__Data__:
::::::::::

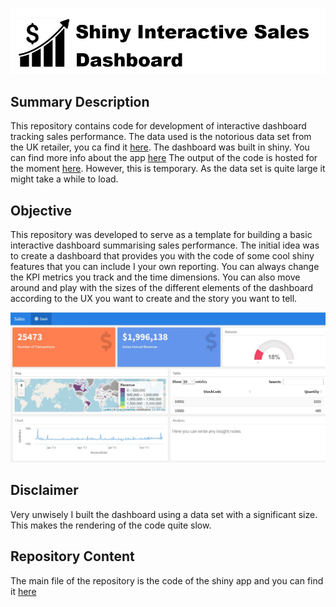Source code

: ![image info](./images/logo.JPG)

## Summary Description

This repository contains code for development of interactive dashboard tracking sales performance. The data used is the notorious data set from the UK retailer, you ca find it [here](https://www.kaggle.com/carrie1/ecommerce-data). 
The dashboard was built in shiny. You can find more info about the app [here](https://shiny.rstudio.com/)
The output of the code is hosted for the moment [here]( https://dg0485.shinyapps.io/Sales_Shiny_Dashboard/). However, this is temporary. As the data set is quite large it might take a while to load. 

## Objective

This repository was developed to serve as a template for building a basic interactive dashboard summarising sales performance. The initial idea was to create a dashboard that provides you with the code of some cool shiny features that you can include I your own reporting. You can always change the KPI metrics you track and the time dimensions. You can also move around and play with the sizes of the different elements of the dashboard according to the UX you want to create and the story you want to tell. 

![image info](./images/Dashboard.JPG)

## Disclaimer 

Very unwisely I built the dashboard using a data set with a significant size. This makes the rendering of the code quite slow.

## Repository Content

The main file of the repository is the code of the shiny app and you can find it [here](./Sales_Shiny_Dashboard.Rmd)

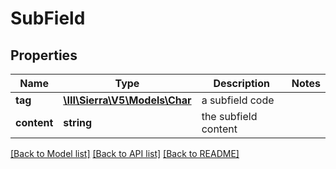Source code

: # SubField

## Properties
Name | Type | Description | Notes
------------ | ------------- | ------------- | -------------
**tag** | [**\III\Sierra\V5\Models\Char**](Char.md) | a subfield code | 
**content** | **string** | the subfield content | 

[[Back to Model list]](../README.md#documentation-for-models) [[Back to API list]](../README.md#documentation-for-api-endpoints) [[Back to README]](../README.md)


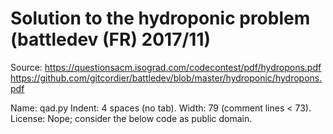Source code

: # Solution to the hydroponic problem (battledev (FR) 2017/11)
Source: 
https://questionsacm.isograd.com/codecontest/pdf/hydropons.pdf
https://github.com/gitcordier/battledev/blob/master/hydroponic/hydropons.pdf

Name: qad.py
Indent: 4 spaces (no tab).
Width: 79 (comment lines < 73).
License: Nope; consider the below code as public domain.
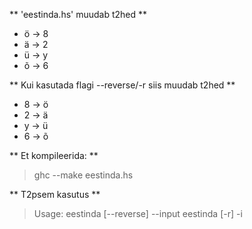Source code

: ** 'eestinda.hs' muudab t2hed **
- ö -> 8
- ä -> 2
- ü -> y
- õ -> 6

** Kui kasutada flagi --reverse/-r siis muudab t2hed **
- 8 -> ö
- 2 -> ä
- y -> ü
- 6 -> õ 

** Et kompileerida: **
> ghc --make eestinda.hs

** T2psem kasutus **
> Usage: eestinda [--reverse] --input <filename>
>       eestinda [-r] -i <filename>
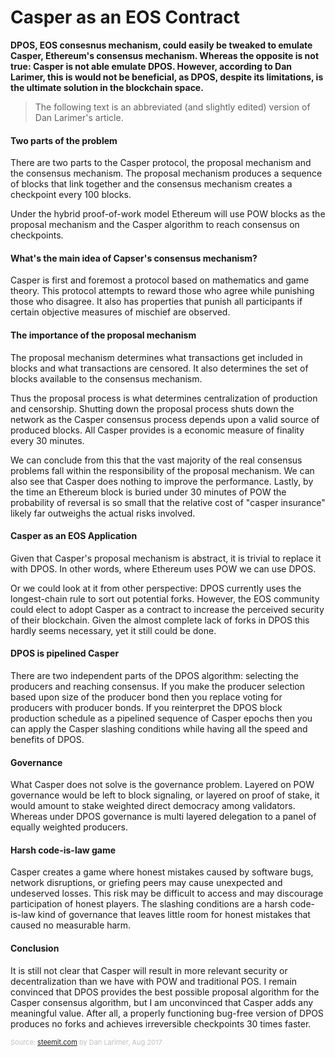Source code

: # Casper as an EOS Contract

**DPOS, EOS consesnus mechanism, could easily be tweaked to emulate Casper, Ethereum's consensus mechanism. Whereas the opposite is not true: Casper is not able emulate DPOS. However, according to Dan Larimer, this is would not be beneficial, as DPOS, despite its limitations, is the ultimate solution in the blockchain space.**

>  The following text is an abbreviated (and slightly edited) version of Dan Larimer's article.

#### Two parts of the problem

There are two parts to the Casper protocol, the proposal mechanism and the consensus mechanism. The proposal mechanism produces a sequence of blocks that link together and the consensus mechanism creates a checkpoint every 100 blocks.

Under the hybrid proof-of-work model Ethereum will use POW blocks as the proposal mechanism and the Casper algorithm to reach consensus on checkpoints.

#### What's the main idea of Capser's consensus mechanism?

Casper is first and foremost a protocol based on mathematics and game theory. This protocol attempts to reward those who agree while punishing those who disagree. It also has properties that punish all participants if certain objective measures of mischief are observed.

#### The importance of the proposal mechanism

The proposal mechanism determines what transactions get included in blocks and what transactions are censored. It also determines the set of blocks available to the consensus mechanism. 

Thus the proposal process is what determines centralization of production and censorship. Shutting down the proposal process shuts down the network as the Casper consensus process depends upon a valid source of produced blocks. All Casper provides is a economic measure of finality every 30 minutes.

We can conclude from this that the vast majority of the real consensus problems fall within the responsibility of the proposal mechanism. We can also see that Casper does nothing to improve the performance. Lastly, by the time an Ethereum block is buried under 30 minutes of POW the probability of reversal is so small that the relative cost of "casper insurance" likely far outweighs the actual risks involved.

#### Casper as an EOS Application

Given that Casper's proposal mechanism is abstract, it is trivial to replace it with DPOS. In other words, where Ethereum uses POW we can use DPOS.

Or we could look at it from other perspective: DPOS currently uses the longest-chain rule to sort out potential forks. However, the EOS community could elect to adopt Casper as a contract to increase the perceived security of their blockchain. Given the almost complete lack of forks in DPOS this hardly seems necessary, yet it still could be done.

#### DPOS is pipelined Casper

There are two independent parts of the DPOS algorithm: selecting the producers and reaching consensus. If you make the producer selection based upon size of the producer bond then you replace voting for producers with producer bonds. If you reinterpret the DPOS block production schedule as a pipelined sequence of Casper epochs then you can apply the Casper slashing conditions while having all the speed and benefits of DPOS.

#### Governance

What Casper does not solve is the governance problem. Layered on POW governance would be left to block signaling, or layered on proof of stake, it would amount to stake weighted direct democracy among validators. Whereas under DPOS governance is multi layered delegation to a panel of equally weighted producers.

#### Harsh code-is-law game

Casper creates a game where honest mistakes caused by software bugs, network disruptions, or griefing peers may cause unexpected and undeserved losses. This risk may be difficult to access and may discourage participation of honest players. The slashing conditions are a harsh code-is-law kind of governance that leaves little room for honest mistakes that caused no measurable harm.

#### Conclusion

It is still not clear that Casper will result in more relevant security or decentralization than we have with POW and traditional POS. I remain convinced that DPOS provides the best possible proposal algorithm for the Casper consensus algorithm, but I am unconvinced that Casper adds any meaningful value. After all, a properly functioning bug-free version of DPOS produces no forks and achieves irreversible checkpoints 30 times faster.

<span style="color:silver;font-size:11px">Source: [steemit.com](https://steemit.com/eos/@dan/casper-as-an-eos-contract) by Dan Larimer, Aug 2017</span>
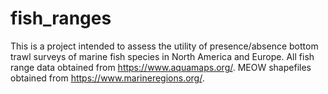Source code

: # fish_ranges
This is a project intended to assess the utility of presence/absence bottom trawl surveys of marine fish species in North America and Europe.
All fish range data obtained from https://www.aquamaps.org/.
MEOW shapefiles obtained from https://www.marineregions.org/.
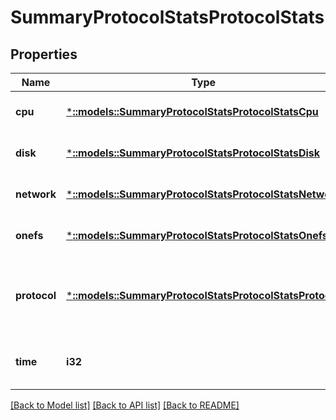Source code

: # SummaryProtocolStatsProtocolStats

## Properties
Name | Type | Description | Notes
------------ | ------------- | ------------- | -------------
**cpu** | [***::models::SummaryProtocolStatsProtocolStatsCpu**](SummaryProtocolStatsProtocol-StatsCpu.md) |  | [optional] [default to null]
**disk** | [***::models::SummaryProtocolStatsProtocolStatsDisk**](SummaryProtocolStatsProtocol-StatsDisk.md) |  | [optional] [default to null]
**network** | [***::models::SummaryProtocolStatsProtocolStatsNetwork**](SummaryProtocolStatsProtocol-StatsNetwork.md) |  | [optional] [default to null]
**onefs** | [***::models::SummaryProtocolStatsProtocolStatsOnefs**](SummaryProtocolStatsProtocol-StatsOnefs.md) |  | [optional] [default to null]
**protocol** | [***::models::SummaryProtocolStatsProtocolStatsProtocol**](SummaryProtocolStatsProtocol-StatsProtocol.md) | A single protocol for which statistics should be reported. | [optional] [default to null]
**time** | **i32** | Unix Epoch time in seconds of the request. | [default to null]

[[Back to Model list]](../README.md#documentation-for-models) [[Back to API list]](../README.md#documentation-for-api-endpoints) [[Back to README]](../README.md)



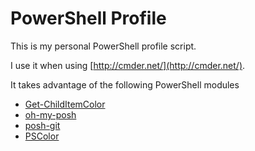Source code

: # PowerShell Profile

This is my personal PowerShell profile script.

I use it when using [http://cmder.net/](http://cmder.net/).

It takes advantage of the following PowerShell modules

* [Get-ChildItemColor](https://github.com/joonro/Get-ChildItemColor)
* [oh-my-posh](https://github.com/JanDeDobbeleer/oh-my-posh)
* [posh-git](https://github.com/dahlbyk/posh-git)
* [PSColor](https://github.com/Davlind/PSColor)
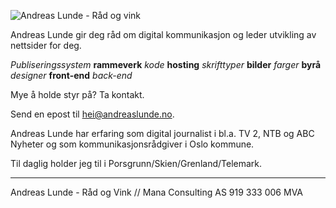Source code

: ![Andreas Lunde - Råd og vink	](https://res.cloudinary.com/safelink/image/upload/c_crop,dpr_auto,f_auto,h_750,q_auto,w_750/c_scale,f_auto,h_200,q_auto,w_200/v1528570805/andreas%20lunde%20r%C3%A5d%20og%20vink.png)

Andreas Lunde gir deg råd om digital kommunikasjon og leder utvikling av nettsider for deg.

*Publiseringssystem* **rammeverk** *kode*
**hosting** *skrifttyper* **bilder** *farger*
**byrå** *designer* **front-end** *back-end* 

Mye å holde styr på? Ta kontakt.

Send en epost til hei@andreaslunde.no.

Andreas Lunde har erfaring som digital journalist i bl.a. TV 2, NTB og ABC Nyheter og som kommunikasjonsrådgiver i Oslo kommune.

Til daglig holder jeg til i Porsgrunn/Skien/Grenland/Telemark.

---

Andreas Lunde - Råd og Vink // Mana Consulting AS 919 333 006 MVA


<!--stackedit_data:
eyJwcm9wZXJ0aWVzIjoidGl0bGU6IEFuZHJlYXMgTHVuZGUgLS
BSw6VkIG9nIHZpbmtcbmZlYXR1cmVkSW1hZ2U6ID4tXG4gIGh0
dHBzOi8vcmVzLmNsb3VkaW5hcnkuY29tL3NhZmVsaW5rL2ltYW
dlL3VwbG9hZC9jX2Nyb3AsZHByX2F1dG8sZl9hdXRvLGhfNzUw
LHFfYXV0byx3Xzc1MC9jX3NjYWxlLGZfYXV0byxoXzIwMCxxX2
F1dG8sd18yMDAvdjE1Mjg1NzA4MDUvYW5kcmVhcyUyMGx1bmRl
JTIwciVDMyVBNWQlMjBvZyUyMHZpbmsucG5nXG4iLCJoaXN0b3
J5IjpbMTcwMTIwODU4MSwtMTQwMDQwMDU5MiwtOTMyODU0NjQ5
LC05NTc0MjA5OTAsMTg3NDYxNTIzNF19
-->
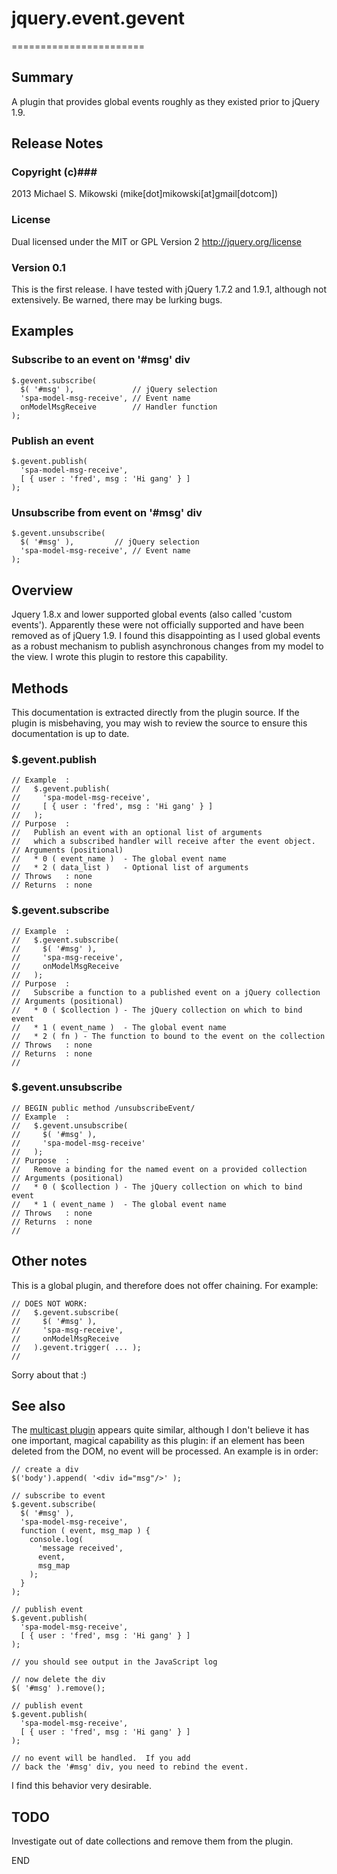 # jquery.event.gevent #
=======================

## Summary ##
A plugin that provides global events roughly as they existed prior
to jQuery 1.9.

## Release Notes ##

### Copyright (c)###
2013 Michael S. Mikowski (mike[dot]mikowski[at]gmail[dotcom])

### License ###
Dual licensed under the MIT or GPL Version 2
http://jquery.org/license

### Version 0.1 ###
This is the first release.
I have tested with jQuery 1.7.2 and 1.9.1, although
not extensively.  Be warned, there may be lurking bugs.


## Examples ##

### Subscribe to an event on '#msg' div ###
    $.gevent.subscribe(
      $( '#msg' ),             // jQuery selection
      'spa-model-msg-receive', // Event name
      onModelMsgReceive        // Handler function
    );


### Publish an event ###
    $.gevent.publish(
      'spa-model-msg-receive',
      [ { user : 'fred', msg : 'Hi gang' } ]
    );

### Unsubscribe from event on '#msg' div ###
    $.gevent.unsubscribe(
      $( '#msg' ),         // jQuery selection
      'spa-model-msg-receive', // Event name
    );

## Overview ##

Jquery 1.8.x and lower supported global events (also called
'custom events'). Apparently these were not officially supported
and have been removed as of jQuery 1.9. I found this disappointing
as I used global events as a robust mechanism to publish asynchronous
changes from my model to the view. I wrote this plugin to restore
this capability.


## Methods ##

This documentation is extracted directly from the plugin source.
If the plugin is misbehaving, you may wish to review the source
to ensure this documentation is up to date.

### $.gevent.publish ###

    // Example  :
    //   $.gevent.publish(
    //     'spa-model-msg-receive',
    //     [ { user : 'fred', msg : 'Hi gang' } ]
    //   );
    // Purpose  :
    //   Publish an event with an optional list of arguments
    //   which a subscribed handler will receive after the event object.
    // Arguments (positional)
    //   * 0 ( event_name )  - The global event name
    //   * 2 ( data_list )   - Optional list of arguments
    // Throws   : none
    // Returns  : none

### $.gevent.subscribe ###

    // Example  :
    //   $.gevent.subscribe(
    //     $( '#msg' ),
    //     'spa-msg-receive',
    //     onModelMsgReceive
    //   );
    // Purpose  :
    //   Subscribe a function to a published event on a jQuery collection
    // Arguments (positional)
    //   * 0 ( $collection ) - The jQuery collection on which to bind event
    //   * 1 ( event_name )  - The global event name
    //   * 2 ( fn ) - The function to bound to the event on the collection
    // Throws   : none
    // Returns  : none
    //

### $.gevent.unsubscribe ###

    // BEGIN public method /unsubscribeEvent/
    // Example  :
    //   $.gevent.unsubscribe(
    //     $( '#msg' ),
    //     'spa-model-msg-receive'
    //   );
    // Purpose  :
    //   Remove a binding for the named event on a provided collection
    // Arguments (positional)
    //   * 0 ( $collection ) - The jQuery collection on which to bind event
    //   * 1 ( event_name )  - The global event name
    // Throws   : none
    // Returns  : none
    //

## Other notes ##

This is a global plugin, and therefore does not offer chaining. For example:

    // DOES NOT WORK:
    //   $.gevent.subscribe(
    //     $( '#msg' ),
    //     'spa-msg-receive',
    //     onModelMsgReceive
    //   ).gevent.trigger( ... );
    //

Sorry about that :)

## See also ##

The [multicast plugin](http://plugins.jquery.com/multicast/) appears
quite similar, although I don't believe it has one important, magical
capability as this plugin: if an element has been deleted from the 
DOM, no event will be processed.  An example is in order:

    // create a div 
    $('body').append( '<div id="msg"/>' );

    // subscribe to event
    $.gevent.subscribe(
      $( '#msg' ),
      'spa-model-msg-receive',
      function ( event, msg_map ) {
        console.log(
          'message received',
          event,
          msg_map
        );
      }
    );

    // publish event
    $.gevent.publish(
      'spa-model-msg-receive',
      [ { user : 'fred', msg : 'Hi gang' } ]
    );

    // you should see output in the JavaScript log

    // now delete the div
    $( '#msg' ).remove();

    // publish event
    $.gevent.publish(
      'spa-model-msg-receive',
      [ { user : 'fred', msg : 'Hi gang' } ]
    );

    // no event will be handled.  If you add
    // back the '#msg' div, you need to rebind the event.

I find this behavior very desirable.


## TODO ##

Investigate out of date collections and remove them from the plugin.

END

::::::::::

Every line from the top of the entries through the line that holds "The dashboard was" is to be quoted exactly, please, and nothing else; omit the pictures.

Source code

: ![image info](./images/logo.JPG)

## Summary Description

This repository contains code for development of interactive dashboard tracking sales performance. The data used is the notorious data set from the UK retailer, you ca find it [here](https://www.kaggle.com/carrie1/ecommerce-data). 
The dashboard was built in shiny. You can find more info about the app [here](https://shiny.rstudio.com/)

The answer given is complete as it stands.